All too often, we don’t recognize the power of how our resources work together. A person we work with is often oversimplified as either ‘good or bad.’ But we forget what the correlation is between parts. What tools do they actually bring to the table? Their contribution, while individually “weak” in a particular area, could be imperative to the whole.

Herein lies the wisdom of hand made paddle boards.

We all have had our own Pandemic Projects. Some of us baked sour dough, some took up knitting, some read whole new book series…and me? I’ve been building paddle boards. 

Yep!
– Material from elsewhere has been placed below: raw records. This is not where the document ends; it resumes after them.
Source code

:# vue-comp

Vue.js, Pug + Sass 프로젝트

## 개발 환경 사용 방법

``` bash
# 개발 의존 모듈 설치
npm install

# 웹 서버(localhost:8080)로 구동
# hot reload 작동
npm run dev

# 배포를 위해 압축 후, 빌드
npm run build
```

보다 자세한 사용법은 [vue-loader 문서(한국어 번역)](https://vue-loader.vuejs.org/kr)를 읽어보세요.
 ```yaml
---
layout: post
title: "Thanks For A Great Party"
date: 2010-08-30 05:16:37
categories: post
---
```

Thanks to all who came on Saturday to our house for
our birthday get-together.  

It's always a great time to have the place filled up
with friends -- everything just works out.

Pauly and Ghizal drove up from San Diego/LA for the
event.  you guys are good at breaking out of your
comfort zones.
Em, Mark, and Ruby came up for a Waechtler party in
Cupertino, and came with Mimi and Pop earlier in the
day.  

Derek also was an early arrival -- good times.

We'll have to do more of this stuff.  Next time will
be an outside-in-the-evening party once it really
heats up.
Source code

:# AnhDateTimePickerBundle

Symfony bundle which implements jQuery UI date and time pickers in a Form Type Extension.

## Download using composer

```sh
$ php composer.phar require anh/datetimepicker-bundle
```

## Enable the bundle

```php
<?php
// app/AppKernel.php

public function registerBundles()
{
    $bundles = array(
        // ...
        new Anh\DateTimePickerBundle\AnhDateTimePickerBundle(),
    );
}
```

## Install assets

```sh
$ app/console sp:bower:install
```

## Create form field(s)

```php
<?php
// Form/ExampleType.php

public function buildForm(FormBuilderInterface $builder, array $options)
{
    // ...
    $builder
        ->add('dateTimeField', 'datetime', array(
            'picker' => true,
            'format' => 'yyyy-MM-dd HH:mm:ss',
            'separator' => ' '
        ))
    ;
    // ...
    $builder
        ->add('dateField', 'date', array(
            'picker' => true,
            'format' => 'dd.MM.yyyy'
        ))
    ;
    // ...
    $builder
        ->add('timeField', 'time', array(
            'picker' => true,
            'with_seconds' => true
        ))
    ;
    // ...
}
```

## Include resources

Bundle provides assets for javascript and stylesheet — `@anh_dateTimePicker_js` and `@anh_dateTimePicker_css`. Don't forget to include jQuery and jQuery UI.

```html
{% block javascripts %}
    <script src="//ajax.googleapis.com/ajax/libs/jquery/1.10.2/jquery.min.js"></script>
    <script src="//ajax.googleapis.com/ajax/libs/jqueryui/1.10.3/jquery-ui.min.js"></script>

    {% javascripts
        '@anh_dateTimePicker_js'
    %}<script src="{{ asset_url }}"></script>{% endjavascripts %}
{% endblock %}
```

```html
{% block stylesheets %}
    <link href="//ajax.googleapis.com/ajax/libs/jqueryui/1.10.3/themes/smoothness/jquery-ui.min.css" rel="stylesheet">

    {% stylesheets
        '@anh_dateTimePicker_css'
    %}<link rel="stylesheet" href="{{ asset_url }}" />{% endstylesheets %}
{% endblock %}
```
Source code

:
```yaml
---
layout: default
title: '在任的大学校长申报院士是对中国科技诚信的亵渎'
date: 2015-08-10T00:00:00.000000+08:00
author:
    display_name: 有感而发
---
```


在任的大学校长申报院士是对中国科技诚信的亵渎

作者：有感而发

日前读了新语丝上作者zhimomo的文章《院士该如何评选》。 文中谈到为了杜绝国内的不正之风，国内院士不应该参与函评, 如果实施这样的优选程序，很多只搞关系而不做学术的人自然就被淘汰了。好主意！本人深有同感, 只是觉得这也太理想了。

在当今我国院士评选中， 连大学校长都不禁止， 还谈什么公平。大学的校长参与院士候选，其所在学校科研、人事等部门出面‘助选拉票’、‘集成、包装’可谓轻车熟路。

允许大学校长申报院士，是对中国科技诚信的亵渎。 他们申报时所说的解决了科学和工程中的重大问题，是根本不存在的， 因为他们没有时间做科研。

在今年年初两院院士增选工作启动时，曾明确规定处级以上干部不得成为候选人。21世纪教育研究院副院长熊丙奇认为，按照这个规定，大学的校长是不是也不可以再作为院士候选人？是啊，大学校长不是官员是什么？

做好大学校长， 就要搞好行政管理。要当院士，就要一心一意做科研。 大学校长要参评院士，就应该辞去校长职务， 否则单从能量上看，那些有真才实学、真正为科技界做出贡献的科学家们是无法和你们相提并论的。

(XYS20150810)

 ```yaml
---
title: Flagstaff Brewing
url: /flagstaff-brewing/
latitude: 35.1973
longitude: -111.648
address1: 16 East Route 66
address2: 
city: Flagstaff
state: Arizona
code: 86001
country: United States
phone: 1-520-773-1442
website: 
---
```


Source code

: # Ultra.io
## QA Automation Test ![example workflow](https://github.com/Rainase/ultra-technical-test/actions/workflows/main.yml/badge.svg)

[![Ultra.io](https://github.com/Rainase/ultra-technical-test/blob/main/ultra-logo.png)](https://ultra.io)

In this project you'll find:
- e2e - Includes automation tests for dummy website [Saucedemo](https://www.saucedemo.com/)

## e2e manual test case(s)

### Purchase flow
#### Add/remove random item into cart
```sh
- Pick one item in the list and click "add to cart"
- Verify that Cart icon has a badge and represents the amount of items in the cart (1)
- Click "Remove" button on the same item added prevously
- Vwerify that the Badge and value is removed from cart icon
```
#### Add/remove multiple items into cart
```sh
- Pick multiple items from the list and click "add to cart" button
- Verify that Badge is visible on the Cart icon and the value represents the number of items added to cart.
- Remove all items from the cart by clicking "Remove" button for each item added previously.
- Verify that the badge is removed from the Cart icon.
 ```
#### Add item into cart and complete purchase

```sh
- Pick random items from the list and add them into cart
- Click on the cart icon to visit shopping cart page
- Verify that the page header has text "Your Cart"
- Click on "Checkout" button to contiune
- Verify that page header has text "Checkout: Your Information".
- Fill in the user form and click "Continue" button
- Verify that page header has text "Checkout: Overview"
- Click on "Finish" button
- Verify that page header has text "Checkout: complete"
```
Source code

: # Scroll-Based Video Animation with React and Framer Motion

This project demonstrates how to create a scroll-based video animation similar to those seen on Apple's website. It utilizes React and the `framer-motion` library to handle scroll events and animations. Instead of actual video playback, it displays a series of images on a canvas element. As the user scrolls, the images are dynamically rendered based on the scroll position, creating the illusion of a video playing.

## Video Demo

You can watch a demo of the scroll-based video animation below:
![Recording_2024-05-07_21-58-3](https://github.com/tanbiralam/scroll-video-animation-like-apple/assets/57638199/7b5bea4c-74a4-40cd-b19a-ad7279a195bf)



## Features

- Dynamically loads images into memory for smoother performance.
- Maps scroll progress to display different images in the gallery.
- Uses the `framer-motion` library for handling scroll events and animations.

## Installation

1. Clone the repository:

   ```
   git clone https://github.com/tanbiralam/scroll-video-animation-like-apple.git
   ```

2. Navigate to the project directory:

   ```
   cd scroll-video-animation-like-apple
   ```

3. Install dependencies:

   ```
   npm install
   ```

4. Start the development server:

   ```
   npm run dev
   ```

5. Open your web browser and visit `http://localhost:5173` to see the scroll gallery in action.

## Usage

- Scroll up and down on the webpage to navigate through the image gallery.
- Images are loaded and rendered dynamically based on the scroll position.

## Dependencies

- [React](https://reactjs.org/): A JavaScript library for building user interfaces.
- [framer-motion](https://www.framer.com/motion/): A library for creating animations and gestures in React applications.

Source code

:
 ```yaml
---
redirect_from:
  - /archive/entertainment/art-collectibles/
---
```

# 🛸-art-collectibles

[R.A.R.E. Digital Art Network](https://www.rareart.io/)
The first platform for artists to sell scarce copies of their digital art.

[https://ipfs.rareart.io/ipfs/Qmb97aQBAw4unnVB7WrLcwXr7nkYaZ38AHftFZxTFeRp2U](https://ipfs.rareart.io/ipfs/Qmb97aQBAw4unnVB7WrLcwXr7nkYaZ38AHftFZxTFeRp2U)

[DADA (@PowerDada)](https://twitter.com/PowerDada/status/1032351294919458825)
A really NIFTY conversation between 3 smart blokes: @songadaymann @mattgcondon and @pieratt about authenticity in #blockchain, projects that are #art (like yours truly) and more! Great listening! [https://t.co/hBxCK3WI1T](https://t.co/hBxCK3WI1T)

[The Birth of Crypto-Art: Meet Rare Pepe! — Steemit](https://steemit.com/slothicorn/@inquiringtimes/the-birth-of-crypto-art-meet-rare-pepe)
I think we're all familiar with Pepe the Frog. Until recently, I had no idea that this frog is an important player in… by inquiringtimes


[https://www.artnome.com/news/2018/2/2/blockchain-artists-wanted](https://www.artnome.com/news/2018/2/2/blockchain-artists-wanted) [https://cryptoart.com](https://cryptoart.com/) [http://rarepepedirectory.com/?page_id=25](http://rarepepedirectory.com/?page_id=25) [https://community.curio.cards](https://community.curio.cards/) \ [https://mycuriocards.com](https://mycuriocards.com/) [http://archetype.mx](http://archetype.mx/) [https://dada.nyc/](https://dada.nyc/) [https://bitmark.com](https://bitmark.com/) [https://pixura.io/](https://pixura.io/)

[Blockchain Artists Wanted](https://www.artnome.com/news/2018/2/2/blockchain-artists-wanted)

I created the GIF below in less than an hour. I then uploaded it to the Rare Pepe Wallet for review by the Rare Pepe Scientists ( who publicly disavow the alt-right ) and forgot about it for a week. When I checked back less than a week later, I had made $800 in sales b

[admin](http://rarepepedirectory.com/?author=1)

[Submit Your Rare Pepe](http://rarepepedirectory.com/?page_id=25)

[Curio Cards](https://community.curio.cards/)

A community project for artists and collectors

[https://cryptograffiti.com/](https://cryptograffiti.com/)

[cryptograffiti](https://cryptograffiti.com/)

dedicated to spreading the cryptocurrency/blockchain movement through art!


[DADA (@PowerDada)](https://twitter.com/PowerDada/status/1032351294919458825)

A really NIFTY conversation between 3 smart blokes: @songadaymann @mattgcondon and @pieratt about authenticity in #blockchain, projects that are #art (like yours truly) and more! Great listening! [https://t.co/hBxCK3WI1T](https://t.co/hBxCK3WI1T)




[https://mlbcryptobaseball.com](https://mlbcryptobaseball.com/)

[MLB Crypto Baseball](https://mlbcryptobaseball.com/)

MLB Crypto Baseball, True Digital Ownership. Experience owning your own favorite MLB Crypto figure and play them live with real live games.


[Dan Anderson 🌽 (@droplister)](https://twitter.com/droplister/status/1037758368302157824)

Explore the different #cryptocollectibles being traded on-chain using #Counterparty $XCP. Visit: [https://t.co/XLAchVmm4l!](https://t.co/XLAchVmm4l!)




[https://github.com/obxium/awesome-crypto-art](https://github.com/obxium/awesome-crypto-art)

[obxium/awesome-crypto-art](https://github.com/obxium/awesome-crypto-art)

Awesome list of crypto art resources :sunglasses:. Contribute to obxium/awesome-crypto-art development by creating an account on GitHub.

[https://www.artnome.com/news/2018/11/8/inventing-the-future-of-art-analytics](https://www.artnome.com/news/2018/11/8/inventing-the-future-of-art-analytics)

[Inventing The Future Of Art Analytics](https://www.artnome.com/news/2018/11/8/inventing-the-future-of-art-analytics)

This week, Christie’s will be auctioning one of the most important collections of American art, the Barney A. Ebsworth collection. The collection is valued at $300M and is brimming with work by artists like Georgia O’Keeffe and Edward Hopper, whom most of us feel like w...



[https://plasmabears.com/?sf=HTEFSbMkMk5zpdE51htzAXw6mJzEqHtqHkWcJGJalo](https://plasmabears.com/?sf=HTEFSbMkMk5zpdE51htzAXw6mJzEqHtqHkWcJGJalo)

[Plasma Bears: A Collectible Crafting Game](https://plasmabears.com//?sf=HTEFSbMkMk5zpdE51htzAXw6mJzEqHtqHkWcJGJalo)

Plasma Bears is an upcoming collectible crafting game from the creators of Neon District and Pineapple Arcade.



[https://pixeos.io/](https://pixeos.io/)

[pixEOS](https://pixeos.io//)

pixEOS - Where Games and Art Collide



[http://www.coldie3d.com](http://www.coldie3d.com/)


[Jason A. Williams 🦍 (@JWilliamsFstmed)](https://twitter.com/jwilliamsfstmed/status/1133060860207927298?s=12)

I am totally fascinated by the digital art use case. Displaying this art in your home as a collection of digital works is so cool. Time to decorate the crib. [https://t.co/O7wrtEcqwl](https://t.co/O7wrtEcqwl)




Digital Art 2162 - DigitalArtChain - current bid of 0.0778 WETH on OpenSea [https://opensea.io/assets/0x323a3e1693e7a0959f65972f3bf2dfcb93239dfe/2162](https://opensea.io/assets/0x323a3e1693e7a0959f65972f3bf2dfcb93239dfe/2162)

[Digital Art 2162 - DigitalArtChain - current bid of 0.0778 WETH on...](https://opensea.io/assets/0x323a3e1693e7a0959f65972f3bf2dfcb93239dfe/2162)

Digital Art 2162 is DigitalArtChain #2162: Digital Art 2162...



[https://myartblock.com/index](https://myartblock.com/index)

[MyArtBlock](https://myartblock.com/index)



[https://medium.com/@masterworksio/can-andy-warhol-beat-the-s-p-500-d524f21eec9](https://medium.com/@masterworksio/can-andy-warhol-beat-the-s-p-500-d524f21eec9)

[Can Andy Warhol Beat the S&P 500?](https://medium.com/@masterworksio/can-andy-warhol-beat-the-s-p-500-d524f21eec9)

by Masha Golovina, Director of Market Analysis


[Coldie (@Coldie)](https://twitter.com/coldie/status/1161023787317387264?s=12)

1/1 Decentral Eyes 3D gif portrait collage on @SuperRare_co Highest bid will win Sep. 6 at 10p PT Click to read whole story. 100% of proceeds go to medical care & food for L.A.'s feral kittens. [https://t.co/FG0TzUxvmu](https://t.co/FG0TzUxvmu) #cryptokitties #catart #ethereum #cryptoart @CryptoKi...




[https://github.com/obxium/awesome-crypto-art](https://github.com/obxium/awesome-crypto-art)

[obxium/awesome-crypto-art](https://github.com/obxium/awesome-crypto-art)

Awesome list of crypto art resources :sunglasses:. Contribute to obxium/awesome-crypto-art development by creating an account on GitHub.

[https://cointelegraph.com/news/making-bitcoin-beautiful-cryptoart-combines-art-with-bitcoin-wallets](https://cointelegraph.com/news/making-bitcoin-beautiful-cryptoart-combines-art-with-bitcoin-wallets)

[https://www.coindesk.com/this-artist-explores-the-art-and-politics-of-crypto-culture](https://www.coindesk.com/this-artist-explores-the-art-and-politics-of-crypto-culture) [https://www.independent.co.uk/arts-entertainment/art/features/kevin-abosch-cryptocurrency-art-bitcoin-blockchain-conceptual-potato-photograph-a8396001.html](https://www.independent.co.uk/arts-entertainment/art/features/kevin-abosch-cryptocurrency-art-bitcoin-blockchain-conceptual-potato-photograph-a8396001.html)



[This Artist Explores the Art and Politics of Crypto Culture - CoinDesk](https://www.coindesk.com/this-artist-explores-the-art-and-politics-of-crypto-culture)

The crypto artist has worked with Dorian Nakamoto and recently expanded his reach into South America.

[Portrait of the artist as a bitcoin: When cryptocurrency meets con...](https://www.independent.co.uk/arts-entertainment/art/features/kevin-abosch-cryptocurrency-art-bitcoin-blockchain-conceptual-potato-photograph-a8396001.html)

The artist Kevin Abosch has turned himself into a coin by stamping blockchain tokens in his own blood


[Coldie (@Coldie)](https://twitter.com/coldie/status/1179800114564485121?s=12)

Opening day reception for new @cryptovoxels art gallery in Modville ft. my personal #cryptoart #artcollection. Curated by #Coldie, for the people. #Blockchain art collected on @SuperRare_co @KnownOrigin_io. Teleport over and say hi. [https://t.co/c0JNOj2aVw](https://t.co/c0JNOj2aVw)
My daughter has really enjoyed the sport, and last spring mentioned that she wanted her own board. It sounded like a fun project for me, so I took it on — and, being a glutton for punishment, built an extra one in the process just for “fun!” It’s not quite finished, and yes, it’s taken much longer than I expected. But it’s also been an incredibly fascinating learning experience.

So here’s the thing. If I looked at each part of the process in isolation I would have had to stop mid-construction, because this happened:

That, my friends, is a hole. A hole in the board! And that happened not once, but in 6 places!! (Side note, hand planers are incredibly effective)

Building the boards involves shaping the rails (the sides), and as you can clearly see, I shaped WAY too much. In all but this one spot, I was able to fix the holes and maintain the integrity of the board.  In this one spot, however, not so much. It took 5 attempts, and when completed:

It was “solid,” but ugly and incredibly thin in the circled area. I could put my finger through it with little effort. Clearly not strong enough to use (or even carry, for that matter!).

But here’s what I learned.

First of all, my patch works! It gives me a solid board even though, in isolation, the patch was unable to hold up to use,

Second, the patch alone didn’t have to carry the load. Before the board would be complete, I would be wrapping it in fiberglass and pouring several layers of epoxy around it. This step would both cover a lot of ills and create a solid shell yielding my weak spot all but impenetrable. See?

The Take Away:

Teams often have a problem. They are quick to judge, they too often treat people’s actions and contributions in isolation, and they see picking up slack as a burden, as “babying” the “under-performer.” But building a paddle board taught me otherwise.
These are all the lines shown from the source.